Oosthoek Encyclopedie

Oosthoek's Uitgevers Mij. N.V (1916-1925)

Gepubliceerd op 13-12-2021

LPG

betekenis & definitie

[liquefied petroleum gas], vloeibaar gemaakt petroleumgas, dat meestal bestaat uit een mengsel van propaan en butaan. LPG wordt verkregen bij de produktie van aardgas en de raffinage van ruwe olie.

Bij matige koeling en druk wordt het gasvormige mengsel vloeibaar gemaakt, zodat LPG makkelijk kan worden vervoerd en opgeslagen. De samenstelling van het mengsel kan aanzienlijk uiteenlopen. In de VS bestaat LPG vrijwel geheel uit propaan, in Italië uit butaan. In Nederland bevat het 40-60% propaan; in België ligt de verhouding niet vast.LPG wordt gebruikt:

1. als motorbrandstof;
2. als grondstof voor de petrochemie;
3. voor verwarming en verlichting;
4. in de landbouw (drogen van granen, ontsmetten van potgrond en verhogen van het koolzuurgehalte in plantenkassen);
5. in de industrie, daar waar een schone reukloze vlam vereist is (levensmiddelenbedrijven), dan wel een bijzondere of schone atmosfeer noodzakelijk is;
6. bij het autogeen lassen (niet van staal) en snijden van metalen, het afbranden van de oppervlaktelaag van metalen en van verflagen.
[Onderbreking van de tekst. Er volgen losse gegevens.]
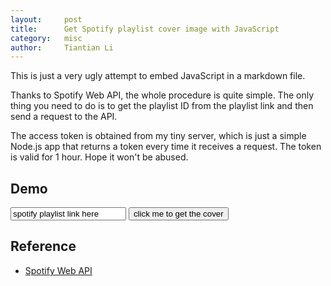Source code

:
```yaml
---
layout:     post
title:      Get Spotify playlist cover image with JavaScript
category:   misc
author:     Tiantian Li
---
```


This is just a very ugly attempt to embed JavaScript in a markdown file.

Thanks to Spotify Web API, the whole procedure is quite simple. The only thing you need to do is to get the playlist ID from the playlist link and then send a request to the API.

The access token is obtained from my tiny server, which is just a simple Node.js app that returns a token every time it receives a request. The token is valid for 1 hour. Hope it won't be abused.

## Demo

<!--
// make text input field and button
-->
<input type="text" id="input" value="spotify playlist link here" />
<button id="button">click me to get the cover</button>

<img id="image" src="" />

<!--
// by extracting the playlist ID from the input field, send a request to the API and get the cover image
// get a access token first
-->
<script>
    var input = document.getElementById("input");
    var button = document.getElementById("button");
    var image = document.getElementById("image");

    button.onclick = function() {
        var playlistID = input.value.split("/")[4];
        var url = "https://api.spotify.com/v1/playlists/" + playlistID + "/images";

        // first, get a token from rn.arcohol.com
        var token = "";
        var tokenRequest = new XMLHttpRequest();
        tokenRequest.open("GET", "https://rn.arcohol.com/", true);
        tokenRequest.send();
        tokenRequest.onreadystatechange = function() {
            if (tokenRequest.readyState == 4 && tokenRequest.status == 200) {
                token = JSON.parse(tokenRequest.responseText).access_token;
                // then, send a request to the API
                var request = new XMLHttpRequest();
                request.open("GET", url, true);
                request.setRequestHeader("Authorization", "Bearer " + token);
                request.send();
                request.onreadystatechange = function() {
                    if (request.readyState == 4 && request.status == 200) {
                        var response = JSON.parse(request.responseText);
                        // display the cover image
                        image.src = response[0].url;
                    }
                }
            }
        }
    }
</script>

## Reference

- [Spotify Web API](https://developer.spotify.com/documentation/web-api/)
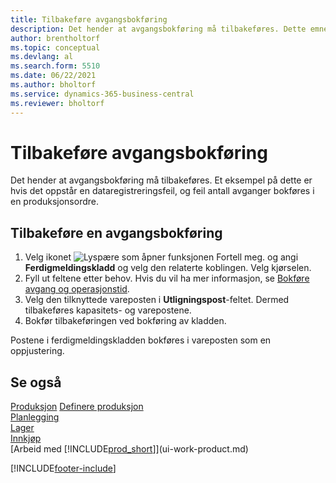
 ```yaml
---
title: Tilbakeføre avgangsbokføring
description: Det hender at avgangsbokføring må tilbakeføres. Dette emnet beskriver fremgangsmåten for tilbakeføring av avgangsbokføring.
author: brentholtorf
ms.topic: conceptual
ms.devlang: al
ms.search.form: 5510
ms.date: 06/22/2021
ms.author: bholtorf
ms.service: dynamics-365-business-central
ms.reviewer: bholtorf
---
```

# Tilbakeføre avgangsbokføring

Det hender at avgangsbokføring må tilbakeføres. Et eksempel på dette er hvis det oppstår en dataregistreringsfeil, og feil antall avganger bokføres i en produksjonsordre.  

## Tilbakeføre en avgangsbokføring

1. Velg ikonet ![Lyspære som åpner funksjonen Fortell meg.](media/ui-search/search_small.png "Fortell hva du vil gjøre") og angi **Ferdigmeldingskladd** og velg den relaterte koblingen. Velg kjørselen.  
2. Fyll ut feltene etter behov. Hvis du vil ha mer informasjon, se [Bokføre avgang og operasjonstid](production-how-to-post-output-quantity.md).
3. Velg den tilknyttede vareposten i **Utligningspost**-feltet. Dermed tilbakeføres kapasitets- og varepostene.  
4. Bokfør tilbakeføringen ved bokføring av kladden.  

Postene i ferdigmeldingskladden bokføres i vareposten som en oppjustering.  

## Se også

 [Produksjon](production-manage-manufacturing.md) [Definere produksjon](production-configure-production-processes.md)  
 [Planlegging](production-planning.md)  
 [Lager](inventory-manage-inventory.md)  
 [Innkjøp](purchasing-manage-purchasing.md)  
 [Arbeid med [!INCLUDE[prod_short](includes/prod_short.md)]](ui-work-product.md)  


[!INCLUDE[footer-include](includes/footer-banner.md)]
LPG als motorbrandstof heeft als voordeel dat het goedkoper is, een hoger octaangehalte heeft en milieuvriendelijker is dan benzine. Nadelen zijn het hogere tarief van de motorrijtuigenbelasting, de kosten van de inbouw van de gastank, de vermindering van het vermogen van de motor en, bij opslag, het gevaar voor explosies. In 1975 bedroeg de export van LPG uit de OPEC-landen 7,9 mln. t.